Copy each line of the data below in which the word "specifications" can be found.

(Stored data entries)
+++

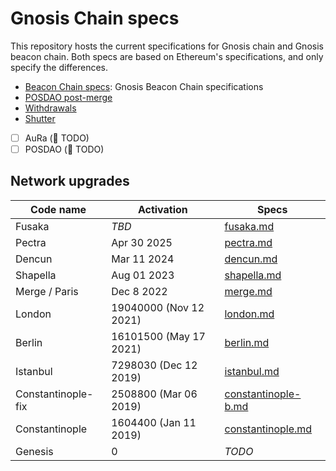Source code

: # Gnosis Chain specs

This repository hosts the current specifications for Gnosis chain and Gnosis beacon chain. Both specs are based on Ethereum's specifications, and only specify the differences.

- [Beacon Chain specs](./beacon_chain.md): Gnosis Beacon Chain specifications
- [POSDAO post-merge](./execution/posdao-post-merge.md)
- [Withdrawals](./execution/withdrawals.md)
- [Shutter](./shutter/high-level.md)
- [ ] AuRa (:construction: TODO)
- [ ] POSDAO (:construction: TODO)

## Network upgrades

| Code name | Activation | Specs |
| - | - | - |
| Fusaka | _TBD_ | [fusaka.md](./network-upgrades/fusaka.md) |
| Pectra | Apr 30 2025 | [pectra.md](./network-upgrades/pectra.md) |
| Dencun | Mar 11 2024 | [dencun.md](./network-upgrades/dencun.md) |
| Shapella | Aug 01 2023 | [shapella.md](./network-upgrades/shapella.md) |
| Merge / Paris | Dec 8 2022 | [merge.md](./network-upgrades/merge.md) |
| London | 19040000 (Nov 12 2021) | [london.md](./network-upgrades/london.md) |
| Berlin | 16101500 (May 17 2021) | [berlin.md](./network-upgrades/berlin.md) |
| Istanbul | 7298030 (Dec 12 2019) | [istanbul.md](./network-upgrades/istanbul.md) |
| Constantinople-fix | 2508800 (Mar 06 2019) | [constantinople-b.md](./network-upgrades/constantinople-fix.md) |
| Constantinople | 1604400 (Jan 11 2019) | [constantinople.md](./network-upgrades/constantinople.md) |
| Genesis | 0 | _TODO_ |

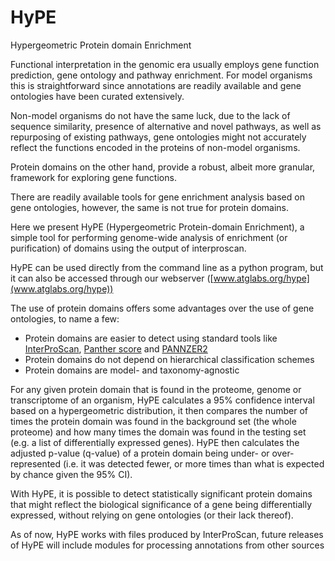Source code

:# HyPE
Hypergeometric Protein domain Enrichment

Functional interpretation in the genomic era usually employs gene function prediction, gene ontology and pathway enrichment. For model organisms this is straightforward since annotations are readily available and gene ontologies have been curated extensively.

Non-model organisms do not have the same luck, due to the lack of sequence similarity, presence of alternative and novel pathways, as well as repurposing of existing pathways, gene ontologies might not accurately reflect the functions encoded in the proteins of non-model organisms.

Protein domains on the other hand, provide a robust, albeit more granular, framework for exploring gene functions.

There are readily available tools for gene enrichment analysis based on gene ontologies, however, the same is not true for protein domains.

Here we present HyPE (Hypergeometric Protein-domain Enrichment), a simple tool for performing genome-wide analysis of enrichment (or purification) of domains using the output of interproscan.

HyPE can be used directly from the command line as a python program, but it can also be accessed through our webserver ([www.atglabs.org/hype](www.atglabs.org/hype))

The use of protein domains offers some advantages over the use of gene ontologies, to name a few:

- Protein domains are easier to detect using standard tools like [InterProScan](https://www.ebi.ac.uk/interpro/), [Panther score](https://pantherdb.org/) and [PANNZER2](http://ekhidna2.biocenter.helsinki.fi/sanspanz/) 
- Protein domains do not depend on hierarchical classification schemes
- Protein domains are model- and taxonomy-agnostic

For any given protein domain that is found in the proteome, genome or transcriptome of an organism, HyPE calculates a 95% confidence interval based on a hypergeometric distribution, it then compares the number of times the protein domain was found in the background set (the whole proteome) and how many times the domain was found in the testing set (e.g. a list of differentially expressed genes). HyPE then calculates the adjusted p-value (q-value) of a protein domain being under- or over-represented (i.e. it was detected fewer, or more times than what is expected by chance given the 95% CI).

With HyPE, it is possible to detect statistically significant protein domains that might reflect the biological significance of a gene being differentially expressed, without relying on gene ontologies (or their lack thereof).

As of now, HyPE works with files produced by InterProScan, future releases of HyPE will include modules for processing annotations from other sources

+++

## YOUR SOLUTION
This repository hosts the current specifications for Gnosis chain and Gnosis beacon chain. Both specs are based on Ethereum's specifications, and only specify the differences.
- [Beacon Chain specs](./beacon_chain.md): Gnosis Beacon Chain specifications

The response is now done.